A wrong ground-state structure of HfO$_2$ predicted by… — Plain-Language Explanation

Original authors: Shuqi Tang, Jinchen Wei, Kang Wang, Junjie Zhou, Yihan Zhang, Menglin Huang, Shiyou Chen

Published 2026-06-12

📖 4 min read☕ Coffee break read

Original authors: Shuqi Tang, Jinchen Wei, Kang Wang, Junjie Zhou, Yihan Zhang, Menglin Huang, Shiyou Chen

Original paper licensed under CC BY 4.0 (http://creativecommons.org/licenses/by/4.0/). ✨ This is an AI-generated explanation of the paper below. It is not written or endorsed by the authors. For technical accuracy, refer to the original paper. Read full disclaimer

Imagine you are trying to build a perfect map of a mountainous region to help hikers find the lowest valley (the "ground state"). In the world of materials science, this valley represents the most stable, natural shape a material like Hafnium Oxide (HfO₂) wants to take.

For a long time, scientists have used a powerful tool called Machine-Learning Interatomic Potentials (MLIPs). Think of these MLIPs as super-smart GPS systems. They are trained by feeding them data from a "teacher" called Density Functional Theory (DFT). The most popular "teacher" text used to train these GPS systems is a specific set of rules called the PBE functional.

Here is the story of what the paper found:

1. The GPS Got the Map Wrong

The researchers asked their GPS system (the MLIP trained on PBE data) to find the lowest valley for HfO₂.

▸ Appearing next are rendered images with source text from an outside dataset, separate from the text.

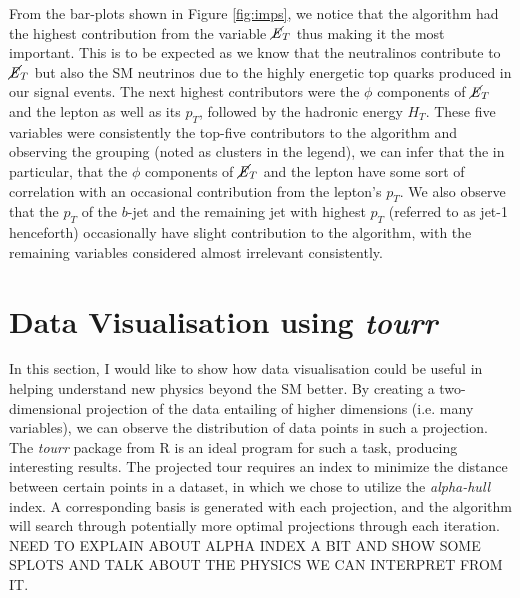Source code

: From the bar-plots shown in Figure \ref{fig:imps}, we notice that the algorithm had the highest contribution from the variable $\cancel{\it{E}}_{T}$ thus making it the most important. This is to be expected as we know that the neutralinos contribute to $\cancel{\it{E}}_{T}$ but also the SM neutrinos due to the highly energetic top quarks produced in our signal events. The next highest contributors were the $\phi$ components of $\cancel{\it{E}}_{T}$ and the lepton as well as its $p_T$, followed by the hadronic energy $H_T$. These five variables were consistently the top-five contributors to the algorithm and observing the grouping (noted as clusters in the legend), we can infer that the in particular, that the $\phi$ components of $\cancel{\it{E}}_{T}$ and the lepton have some sort of correlation with an occasional contribution from the lepton's $p_T$. We also observe that the $p_T$ of the $b$-jet and the remaining jet with highest $p_T$ (referred to as jet-1 henceforth) occasionally have slight contribution to the algorithm, with the remaining variables considered almost irrelevant consistently.
\section{Data Visualisation using \textit{tourr}}

In this section, I would like to show how data visualisation could be useful in helping understand new physics beyond the SM better. By creating a two-dimensional projection of the data entailing of higher dimensions (i.e. many variables), we can observe the distribution of data points in such a projection. The \textit{tourr} package from R \cite{tourr} is an ideal program for such a task, producing interesting results. The projected tour requires an index to minimize the distance between certain points in a dataset, in which we chose to utilize the \textit{alpha-hull} index. A corresponding basis is generated with each projection, and the algorithm will search through potentially more optimal projections through each iteration. NEED TO EXPLAIN ABOUT ALPHA INDEX A BIT AND SHOW SOME SPLOTS AND TALK ABOUT THE PHYSICS WE CAN INTERPRET FROM IT.


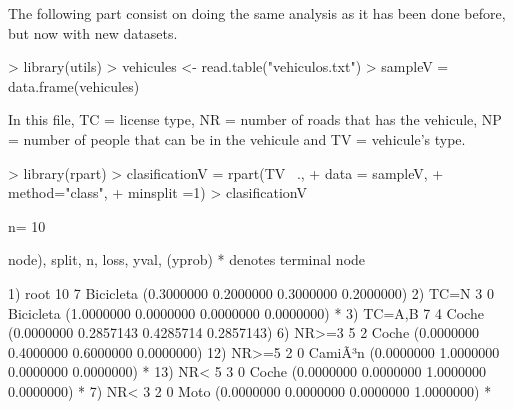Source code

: \documentclass[a4paper]{article}
\begin{document}
The following part consist on doing the same analysis as it has been done before, but now with new datasets.
\begin{Schunk}
\begin{Sinput}
> library(utils)
> vehicules <- read.table("vehiculos.txt")
> sampleV = data.frame(vehicules)
\end{Sinput}
\end{Schunk}
In this file, TC = license type, NR = number of roads that  has the vehicule, NP = number of people that can be in the vehicule and TV = vehicule's type.
\begin{Schunk}
\begin{Sinput}
> library(rpart)
> clasificationV = rpart(TV ~.,
+                        data = sampleV,
+                        method="class",
+                        minsplit =1)
> clasificationV
\end{Sinput}
\begin{Soutput}
n= 10 

node), split, n, loss, yval, (yprob)
      * denotes terminal node

 1) root 10 7 Bicicleta (0.3000000 0.2000000 0.3000000 0.2000000)  
   2) TC=N 3 0 Bicicleta (1.0000000 0.0000000 0.0000000 0.0000000) *
   3) TC=A,B 7 4 Coche (0.0000000 0.2857143 0.4285714 0.2857143)  
     6) NR>=3 5 2 Coche (0.0000000 0.4000000 0.6000000 0.0000000)  
      12) NR>=5 2 0 CamiÃ³n (0.0000000 1.0000000 0.0000000 0.0000000) *
      13) NR< 5 3 0 Coche (0.0000000 0.0000000 1.0000000 0.0000000) *
     7) NR< 3 2 0 Moto (0.0000000 0.0000000 0.0000000 1.0000000) *
\end{Soutput}
\end{Schunk}
\end{document}
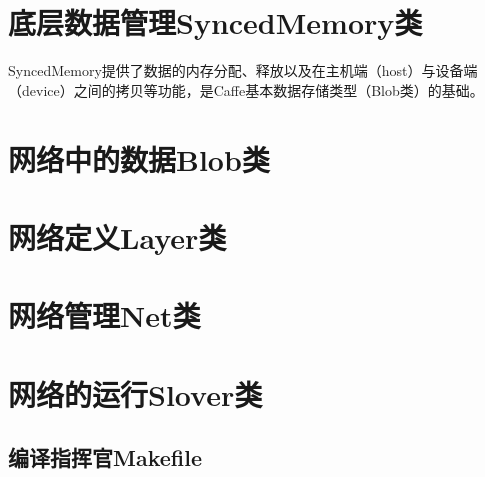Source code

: \documentclass{../CNTeXBookTemplate/NanCNBook}
\begin{document}
\chapter{底层数据管理SyncedMemory类}
SyncedMemory提供了数据的内存分配、释放以及在主机端（host）与设备端（device）之间的拷贝等功能，是Caffe基本数据存储类型（Blob类）的基础。

\chapter{网络中的数据Blob类}

\chapter{网络定义Layer类}

\chapter{网络管理Net类}

\chapter{网络的运行Slover类}



\begin{cnappendix}
\chapter{编译指挥官Makefile}

\end{cnappendix}
\end{document}

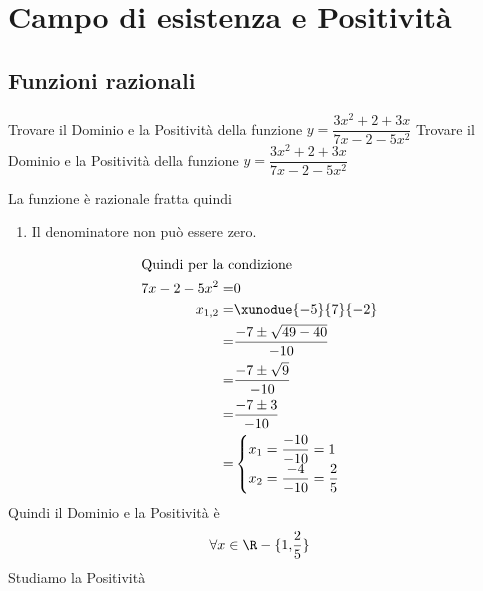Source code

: \chapter{Campo di esistenza e Positività}
\tcbstartrecording
\section{Funzioni razionali}
\begin{exercise}
	Trovare il Dominio e la Positività della funzione $y=\dfrac{3x^2+2+3x}{7x-2-5x^2} $
	\tcblower
	Trovare il Dominio e la Positività della funzione $y=\dfrac{3x^2+2+3x}{7x-2-5x^2} $
	
	La funzione è razionale fratta quindi
		\begin{enumerate}
		\item Il denominatore non può essere zero.
	\end{enumerate}
\begin{align*}
\intertext{Quindi per la condizione}
7x-2-5x^2=&0\\
x_{1,2}=&\xunodue{-5}{7}{-2}\\
=&\dfrac{-7\pm\sqrt{49-40}}{-10}\\
=&\dfrac{-7\pm \sqrt{9}}{-10}\\
=&\dfrac{-7\pm 3}{-10}\\
=&\begin{cases}
x_1=\dfrac{-10}{-10}=1\\
x_2=\dfrac{-4}{-10}=\dfrac{2}{5}
\end{cases}\\
\end{align*}
Quindi il Dominio e la Positività è 
\begin{align*}
\forall x\in\R-\lbrace 1,&\dfrac{2}{5}\rbrace\\
\end{align*}
Studiamo la Positività


\end{exercise}
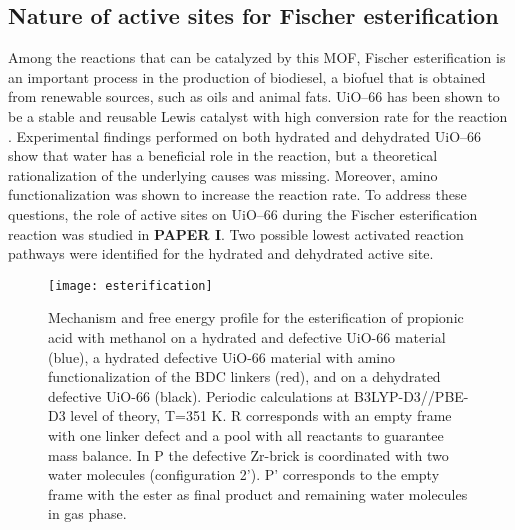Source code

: \subsection{Nature of active sites for Fischer esterification}
 Among the reactions that can be catalyzed by this MOF, Fischer esterification is an important process in the production of biodiesel, a biofuel that is obtained from renewable sources, such as oils and animal fats. UiO--66 has been shown to be a stable and reusable Lewis catalyst with high conversion rate for the reaction \cite{cirujano2015conversion, cirujano2015zirconium}. Experimental findings performed on both hydrated and dehydrated UiO--66 show that water has a beneficial role in the reaction, but a theoretical rationalization of the underlying causes was missing. Moreover, amino functionalization was shown to increase the reaction rate. To address these questions, the role of active sites on UiO--66 during the Fischer esterification reaction was studied in \textbf{PAPER I}. Two possible lowest activated reaction pathways were identified for the hydrated and dehydrated active site. \\
\begin{figure}[!htbp]
	\centering
	\texttt{[image: esterification]}
	\caption{Mechanism and free energy profile for the esterification of propionic acid with methanol on a hydrated and defective UiO-66 material (blue), a hydrated defective UiO-66 material with amino functionalization of the BDC linkers (red), and on a dehydrated defective UiO-66 (black). Periodic calculations at B3LYP-D3//PBE-D3 level of theory, T=351 K. R corresponds with an empty frame with one linker defect and a pool with all reactants to guarantee mass balance. In P the defective Zr-brick is coordinated with two water molecules (configuration 2’). P’ corresponds to the empty frame with the ester as final product and remaining water molecules in gas phase.}
	\label{fig:esterification}
\end{figure}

What the GPS said: "The lowest valley is a place called I4₁/amd. It's a low-density, spacious structure where the atoms are arranged in a specific octahedral pattern (like a box with six sides)."
What reality says: "No, the lowest valley is actually the monoclinic P2₁/c structure. This is what experiments in the real world clearly show."

The GPS was confidently pointing to the wrong destination. It claimed the "spacious" I4₁/amd structure was 17 units more stable than the real winner.

2. Is the GPS Broken, or is the Teacher Lying?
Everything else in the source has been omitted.